Czech Republic to vote in EU referendum
The Czech Republic opens a two-day referendum tomorrow on whether the country of 10 million people should join the European Union.
Opinion polls suggest a majority of Czechs support the idea – though those same surveys also suggest some misgivings.
Sixty-three per cent asked by the CVVM polling agency said they favoured joining the union, with the rest saying they were either against it or undecided.
President Vaclav Klaus has urged people to vote – but stopped well short of offering an endorsement of membership.
“It is a marriage of convenience,” he had said, “not a marriage of love.”
In a country that endured Nazi occupation and decades of communist rule, there is a reluctance to hand over the nation’s fate to outsiders – even if it means making the country an island in the centre of the continent.
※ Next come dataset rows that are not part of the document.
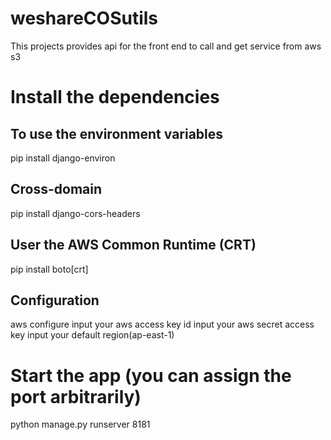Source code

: # weshareCOSutils
This projects provides api for the front end to call and get service from aws s3
# Install the dependencies
## To use the environment variables
pip install django-environ 
## Cross-domain
pip install django-cors-headers
## User the AWS Common Runtime (CRT)
pip install boto[crt]
## Configuration
aws configure
input your aws access key id
input your aws secret access key
input your default region(ap-east-1)
# Start the app (you can assign the port arbitrarily)
python manage.py runserver 8181
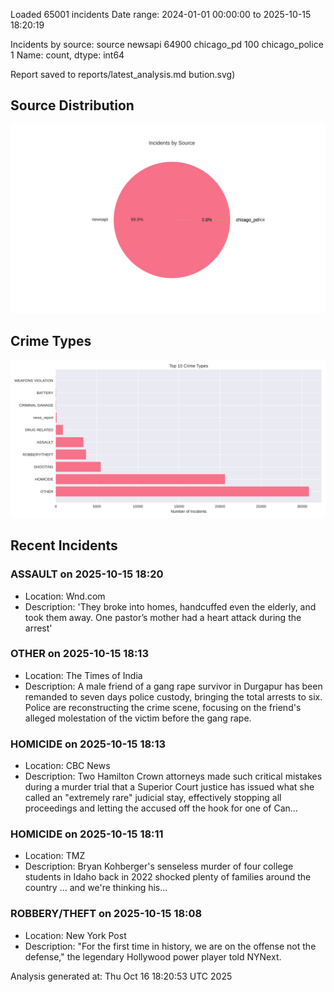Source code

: 
Loaded 65001 incidents
Date range: 2024-01-01 00:00:00 to 2025-10-15 18:20:19

Incidents by source:
source
newsapi           64900
chicago_pd          100
chicago_police        1
Name: count, dtype: int64

Report saved to reports/latest_analysis.md
bution.svg)

## Source Distribution
![Source Distribution](images/source_distribution.svg)

## Crime Types
![Crime Types](images/crime_types.svg)

## Recent Incidents

### ASSAULT on 2025-10-15 18:20
- Location: Wnd.com
- Description: 'They broke into homes, handcuffed even the elderly, and took them away. One pastor’s mother had a heart attack during the arrest'


### OTHER on 2025-10-15 18:13
- Location: The Times of India
- Description: A male friend of a gang rape survivor in Durgapur has been remanded to seven days police custody, bringing the total arrests to six. Police are reconstructing the crime scene, focusing on the friend's alleged molestation of the victim before the gang rape.


### HOMICIDE on 2025-10-15 18:13
- Location: CBC News
- Description: Two Hamilton Crown attorneys made such critical mistakes during a murder trial that a Superior Court justice has issued what she called an "extremely rare" judicial stay, effectively stopping all proceedings and letting the accused off the hook for one of Can…


### HOMICIDE on 2025-10-15 18:11
- Location: TMZ
- Description: Bryan Kohberger's senseless murder of four college students in Idaho back in 2022 shocked plenty of families around the country ... and we're thinking his...


### ROBBERY/THEFT on 2025-10-15 18:08
- Location: New York Post
- Description: "For the first time in history, we are on the offense not the defense," the legendary Hollywood power player told NYNext.

Analysis generated at: Thu Oct 16 18:20:53 UTC 2025
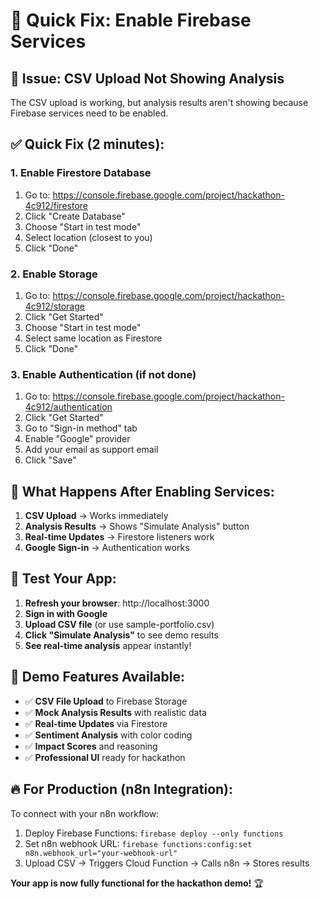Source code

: # 🔧 Quick Fix: Enable Firebase Services

## 🚨 Issue: CSV Upload Not Showing Analysis

The CSV upload is working, but analysis results aren't showing because Firebase services need to be enabled.

## ✅ Quick Fix (2 minutes):

### 1. Enable Firestore Database
1. Go to: https://console.firebase.google.com/project/hackathon-4c912/firestore
2. Click "Create Database"
3. Choose "Start in test mode"
4. Select location (closest to you)
5. Click "Done"

### 2. Enable Storage
1. Go to: https://console.firebase.google.com/project/hackathon-4c912/storage
2. Click "Get Started"
3. Choose "Start in test mode"
4. Select same location as Firestore
5. Click "Done"

### 3. Enable Authentication (if not done)
1. Go to: https://console.firebase.google.com/project/hackathon-4c912/authentication
2. Click "Get Started"
3. Go to "Sign-in method" tab
4. Enable "Google" provider
5. Add your email as support email
6. Click "Save"

## 🎯 What Happens After Enabling Services:

1. **CSV Upload** → Works immediately
2. **Analysis Results** → Shows "Simulate Analysis" button
3. **Real-time Updates** → Firestore listeners work
4. **Google Sign-in** → Authentication works

## 🚀 Test Your App:

1. **Refresh your browser**: http://localhost:3000
2. **Sign in with Google**
3. **Upload CSV file** (or use sample-portfolio.csv)
4. **Click "Simulate Analysis"** to see demo results
5. **See real-time analysis** appear instantly!

## 🎉 Demo Features Available:

- ✅ **CSV File Upload** to Firebase Storage
- ✅ **Mock Analysis Results** with realistic data
- ✅ **Real-time Updates** via Firestore
- ✅ **Sentiment Analysis** with color coding
- ✅ **Impact Scores** and reasoning
- ✅ **Professional UI** ready for hackathon

## 🔥 For Production (n8n Integration):

To connect with your n8n workflow:
1. Deploy Firebase Functions: `firebase deploy --only functions`
2. Set n8n webhook URL: `firebase functions:config:set n8n.webhook_url="your-webhook-url"`
3. Upload CSV → Triggers Cloud Function → Calls n8n → Stores results

**Your app is now fully functional for the hackathon demo!** 🏆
Supporters say the only way for the country to ever stabilise its economy and move with the European mainstream is to join now.
Detractors say a tiny country in central Europe will be overshadowed by bigger members like Germany and France.
The binding referendum is the first ever held in the Czech Republic and has no turn-out requirement.
But an extremely low turn-out or anything less than a 50% “yes” vote may rob Prime Minister Vladimir Spidla’s government of the support he will need to force the country to accept the tough reforms needed for membership – and could endanger his government altogether.